Making Real Connections With Magic

Approx. 9 min. Read | Written by Lee Asher
Image of Andrew Eland performing at Buskerfest in Toronto, Canada

Magic Skills Make A Difference.

"Coming together is a beginning; staying together is progress; working together is success." - Henry Ford

The Situation

Every summer, Toronto, Ontario, Canada, is home to Buskerfest, the largest street performers' festival on the planet. Yonge Street, the longest and most vibrant street globally (according to many Torontonians, at the very least!), acts as a stage for this huge fiesta. As the name implies, talented street acts flock from around the globe so that they might share their gift with enthusiastic audiences.

This year, my wife, our close friends from Sorcerers Safari Magic Camp, and I traveled downtown and experienced this frenetic chaos of live performances firsthand. Jugglers, face painters, musicians, acrobats, magicians, and more filled the landscape, all trying to perform their best feats so that audiences might put some money in their hats. It's a sight to behold.

We were lucky enough to catch four different magicians performing on the pitch on the afternoon we went. While all of them were noteworthy in some fashion, one performance stood out the most. I've never seen anything like it before, and it's one of those instances where it makes you reflect on your own life.

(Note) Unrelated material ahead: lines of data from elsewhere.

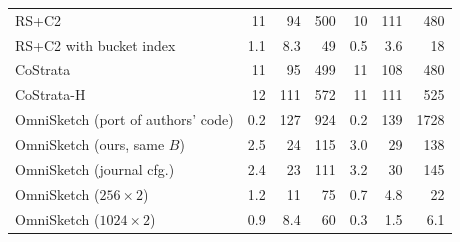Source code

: \begin{tabular}{lrrrrrr}
RS+C2 & 11 & 94 & 500 & 10 & 111 & 480 \\
RS+C2 with bucket index & 1.1 & 8.3 & 49 & 0.5 & 3.6 & 18 \\
CoStrata & 11 & 95 & 499 & 11 & 108 & 480 \\
CoStrata-H & 12 & 111 & 572 & 11 & 111 & 525 \\
OmniSketch (port of authors' code) & 0.2 & 127 & 924 & 0.2 & 139 & 1728 \\
OmniSketch (ours, same $B$) & 2.5 & 24 & 115 & 3.0 & 29 & 138 \\
OmniSketch (journal cfg.) & 2.4 & 23 & 111 & 3.2 & 30 & 145 \\
OmniSketch ($256{\times}2$) & 1.2 & 11 & 75 & 0.7 & 4.8 & 22 \\
OmniSketch ($1024{\times}2$) & 0.9 & 8.4 & 60 & 0.3 & 1.5 & 6.1 \\
\bottomrule
\end{tabular}
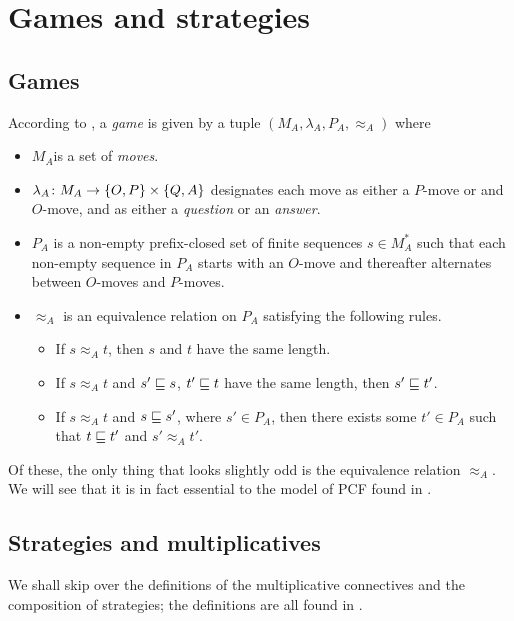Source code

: \documentclass{article}
\begin{document}
\section{Games and strategies}

\subsection{Games}

According to \cite{ajmPcf}, a \emph{game} is given by a tuple $(M_A,\lambda_A,P_A,\approx_A)$ where

\begin{itemize}
  \item $M_A$is a set of \emph{moves}.
  \item $\lambda_A\colon M_A\to \{O,P\} \times \{Q,A\}$ designates each move as either a $P$-move or and $O$-move, and as either a \emph{question} or an \emph{answer}.
  \item $P_A$ is a non-empty prefix-closed set of finite sequences $s\in M_A^*$ such that each non-empty sequence in $P_A$ starts with an $O$-move and thereafter alternates between $O$-moves and $P$-moves.
  \item $\approx_A$ is an equivalence relation on $P_A$ satisfying the following rules.
    \begin{itemize}
      \item If $s\approx_A t$, then $s$ and $t$ have the same length.
      \item If $s\approx_A t$ and $s'\sqsubseteq s$, $t'\sqsubseteq t$ have the same length, then $s'\sqsubseteq t'$.
      \item If $s\approx_A t$ and $s\sqsubseteq s'$, where $s'\in P_A$, then there exists some $t'\in P_A$ such that $t\sqsubseteq t'$ and $s'\approx_A t'$.
    \end{itemize}
\end{itemize}

Of these, the only thing that looks slightly odd is the equivalence relation $\approx_A$.  
We will see that it is in fact essential to the model of PCF found in \cite{ajmPcf}.

\subsection{Strategies and multiplicatives}

We shall skip over the definitions of the multiplicative connectives and the composition of strategies; the definitions are all found in \cite{ajmPcf}.
\end{document}
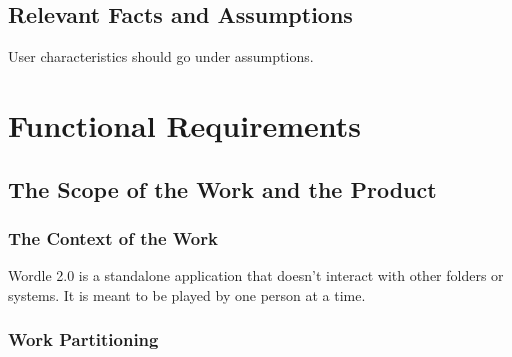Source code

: \documentclass[12pt, titlepage]{article}
\begin{document}
\subsection{Relevant Facts and Assumptions}

User characteristics should go under assumptions.

\section{Functional Requirements}

\subsection{The Scope of the Work and the Product}

\subsubsection{The Context of the Work}
Wordle 2.0 is a standalone application that doesn't interact with other folders or systems. It is meant to be played by one person at a time.
\newpage
\subsubsection{Work Partitioning}
\end{document}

Magic Man Andrew Eland, an outstanding comedian and sleight-of-hand artist from South Africa, is that act. He's got a fantastic knack (one of the best) for insanely tricky sleight of hand. Unquestionably, he's an excellent performer (and super funny), and you'll start to understand why he's considered a true legend among the underground.


The Vanishing

During his performance that day, something terrible happened. Not bad like finding the wrong card, but honestly terrible and gut-wrenching in the kind of way that sends shivers down your spine. As a performer, I never want to face this. Ever. Right there, I watched it happen to Andrew.

About ten minutes into Eland's set, directly after producing the third of his four aces mid-trick, a woman stepped forward, immediately stopping him mid-sentence. With a genuine tremble in her voice, she cried out that her child had just gone missing. He was watching Eland's show, but now the youngster was gone.


The Connection

Remember, we were standing on the longest street in the world along with perhaps four thousand people, tightly grouped by the proximity of each of the performances. Losing a child under any circumstances would be terrifying - this was more like a horror story come true. It would be like trying to find a needle in a haystack. She knew it, the crowd knew it, and Eland knew, too. You could see the fear and desperation on this woman's face. I don't have any children. Nevertheless, I can assume this classifies as a parent's worst nightmare. Minutes are like hours under such circumstances - the longer the delay in finding that child, the greater the potential for peril and the risk he wouldn't be found.

Without missing a beat, Eland put down his deck and walked over to the woman. He looked deep into her eyes, then calmly told her he would help her find her child. In one sentence, he managed to relax her. It was magical. Immediately following his fantastic display of human connection, he announced through his vintage PA system that everyone standing there would all help to find the little boy, mentioning him by name - here, I'll call him by a different name, Billy, to protect his privacy.

Eland instantly transformed from an exciting street performer into a semi-organized search party leader on a mission to find this woman's lost child. It was like he was some pied piper, and the audience his loyal followers. I was in awe of how well Eland handled this frightening situation. He took that captivated audience, redirected their attention in a way that wouldn't occur to most people, and got them looking for that child instantly. At his command, each of us turned in a direction and started calling out little Billy's name. The group of us were combing the street together, looking for this boy.


The Hunt

I'll spare you the seven tense minutes of searching. Luckily, Eland found Billy with the help of dozens and dozens of audience members. The young man was down south about two hundred yards, watching another street act, completely unaware his absence triggered a block-wide search. As you can imagine, his mother was exceptionally grateful, hugging her boy in an emotional heap.


The Truth

I would be romanticizing to end this story by telling you that everyone came back to watch Eland finish his set. It would also please me to tell you that his hat was filled to the brim with cash due to his genuinely wonderful deed. Regrettably, neither happened. Once the boy was found, the audience dispersed and moved on to other performances. Eland never got a chance to produce his last ace.

But for all the magic he might have performed that afternoon, no sleight of hand could have topped how Eland handled the situation. We witnessed him make a connection so deep; it affected everyone at a primal level. Long after the cards were fancily shuffled, lost, then found and changed before everyone's eyes, Magic Man Andrew Eland proves that being human is the most magical connection we can ever make.